## Work item
Leave out every line before the one containing "- [Ghouls, Ghosts, and", and set down that line and the rest through the end of the listing exactly.

## Data for the task
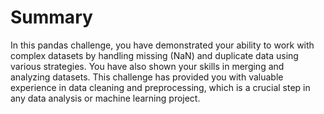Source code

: # Summary

In this pandas challenge, you have demonstrated your ability to work with complex datasets by handling missing (NaN) and duplicate data using various strategies. You have also shown your skills in merging and analyzing datasets. This challenge has provided you with valuable experience in data cleaning and preprocessing, which is a crucial step in any data analysis or machine learning project.
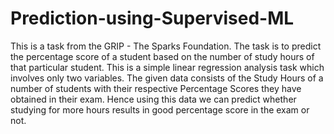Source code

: # Prediction-using-Supervised-ML

This is a task from the GRIP - The Sparks Foundation. The task is to predict the percentage score of a student based on the number of study hours of that particular student. This is a simple linear regression analysis task which involves only two variables. The given data consists of the Study Hours of a number of students with their respective Percentage Scores they have obtained in their exam. Hence using this data we can predict whether studying for more hours results in good percentage score in the exam or not. 

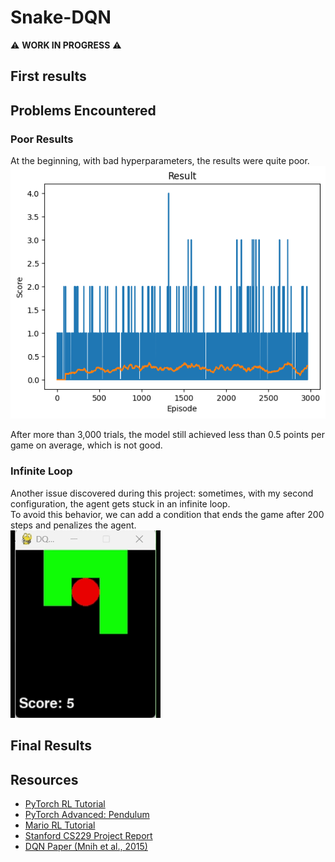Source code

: # Snake-DQN

:warning: **WORK IN PROGRESS** :warning:

## First results

## Problems Encountered

### Poor Results
At the beginning, with bad hyperparameters, the results were quite poor.  
![Output Config 1](img/output_config1.png)  

After more than 3,000 trials, the model still achieved less than 0.5 points per game on average, which is not good.  

### Infinite Loop
Another issue discovered during this project: sometimes, with my second configuration, the agent gets stuck in an infinite loop.  
To avoid this behavior, we can add a condition that ends the game after 200 steps and penalizes the agent.  
![Infinite Loop](img/Infinite_boucle.gif)  

## Final Results

## Resources
- [PyTorch RL Tutorial](https://docs.pytorch.org/tutorials/intermediate/reinforcement_q_learning.html)  
- [PyTorch Advanced: Pendulum](https://docs.pytorch.org/tutorials/advanced/pendulum.html)  
- [Mario RL Tutorial](https://docs.pytorch.org/tutorials/intermediate/mario_rl_tutorial.html)  
- [Stanford CS229 Project Report](https://cs229.stanford.edu/proj2016spr/report/060.pdf)  
- [DQN Paper (Mnih et al., 2015)](https://arxiv.org/pdf/1509.06461)
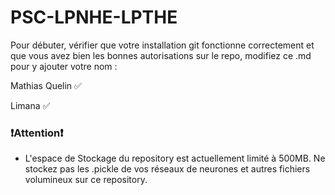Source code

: # PSC-LPNHE-LPTHE

Pour débuter, vérifier que votre installation git fonctionne correctement et que vous avez bien les bonnes autorisations sur le repo, modifiez ce .md pour y ajouter votre nom :

Mathias Quelin ✅

Limana  ✅

### ❗Attention❗

- L'espace de Stockage du repository est actuellement limité à 500MB. Ne stockez pas les .pickle de vos réseaux de neurones et autres fichiers volumineux sur ce repository.

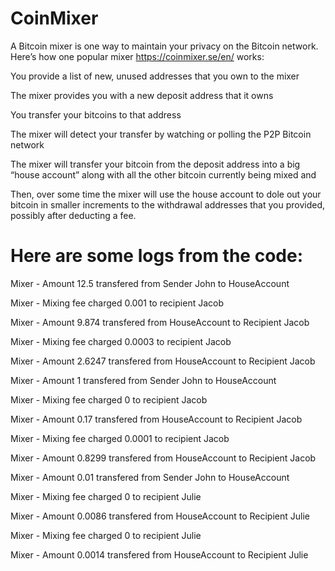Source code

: 
# CoinMixer

A Bitcoin mixer is one way to maintain your privacy on the Bitcoin network.  Here’s how one popular mixer https://coinmixer.se/en/ works:

You provide  a list of new, unused addresses that you own to the mixer

The mixer provides you with a new deposit address that it owns

You transfer your bitcoins to that address

The mixer will detect your transfer by watching or polling the P2P Bitcoin network

The mixer will transfer your bitcoin from the deposit address into a big “house account” along with all the other bitcoin currently being mixed and

Then, over some time the mixer will use the house account to dole out your bitcoin in smaller increments to the withdrawal addresses that you provided, possibly after deducting a fee.




# Here are some logs from the code:

Mixer - Amount 12.5 transfered from Sender John to HouseAccount

Mixer - Mixing fee charged 0.001 to recipient Jacob

Mixer - Amount 9.874 transfered from HouseAccount to Recipient Jacob

Mixer - Mixing fee charged 0.0003 to recipient Jacob

Mixer - Amount 2.6247 transfered from HouseAccount to Recipient Jacob






Mixer - Amount 1 transfered from Sender John to HouseAccount

Mixer - Mixing fee charged 0 to recipient Jacob

Mixer - Amount 0.17 transfered from HouseAccount to Recipient Jacob

Mixer - Mixing fee charged 0.0001 to recipient Jacob

Mixer - Amount 0.8299 transfered from HouseAccount to Recipient Jacob






Mixer - Amount 0.01 transfered from Sender John to HouseAccount

Mixer - Mixing fee charged 0 to recipient Julie

Mixer - Amount 0.0086 transfered from HouseAccount to Recipient Julie

Mixer - Mixing fee charged 0 to recipient Julie

Mixer - Amount 0.0014 transfered from HouseAccount to Recipient Julie

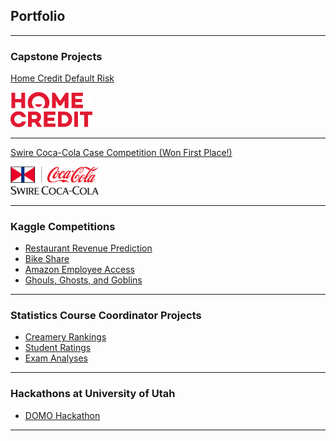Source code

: ## Portfolio

---

### Capstone Projects

[Home Credit Default Risk](https://github.com/alexiacw11/HomeCreditDefaultRisk)

<img src="Home_Credit_logo.svg.png" width="26%"/>


---
[Swire Coca-Cola Case Competition (Won First Place!)](sample_page.md)

<img src="swire_logo.png" width="28%"/>

---

### Kaggle Competitions

- [Restaurant Revenue Prediction](https://github.com/alexiacw11/RestaurantRevenuePrediction)
- [Bike Share](https://github.com/alexiacw11/BikeShare)
- [Amazon Employee Access](https://github.com/alexiacw11/AmazonEmployeeAccess)
- [Ghouls, Ghosts, and Goblins](https://github.com/alexiacw11/Ghouls-Goblins-and-Ghosts)

---

### Statistics Course Coordinator Projects

- [Creamery Rankings](https://github.com/alexiacw11/CreameryRankings)
- [Student Ratings](https://github.com/alexiacw11/StudentRatings)
- [Exam Analyses](https://github.com/alexiacw11/ExamAnalyses)

---

### Hackathons at University of Utah
- [DOMO Hackathon](https://github.com/alexiacw11/DOMOHackathon)

---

## Expected answer
- [Ghouls, Ghosts, and Goblins](https://github.com/alexiacw11/Ghouls-Goblins-and-Ghosts)

---

### Statistics Course Coordinator Projects

- [Creamery Rankings](https://github.com/alexiacw11/CreameryRankings)
- [Student Ratings](https://github.com/alexiacw11/StudentRatings)
- [Exam Analyses](https://github.com/alexiacw11/ExamAnalyses)

---

### Hackathons at University of Utah
- [DOMO Hackathon](https://github.com/alexiacw11/DOMOHackathon)

---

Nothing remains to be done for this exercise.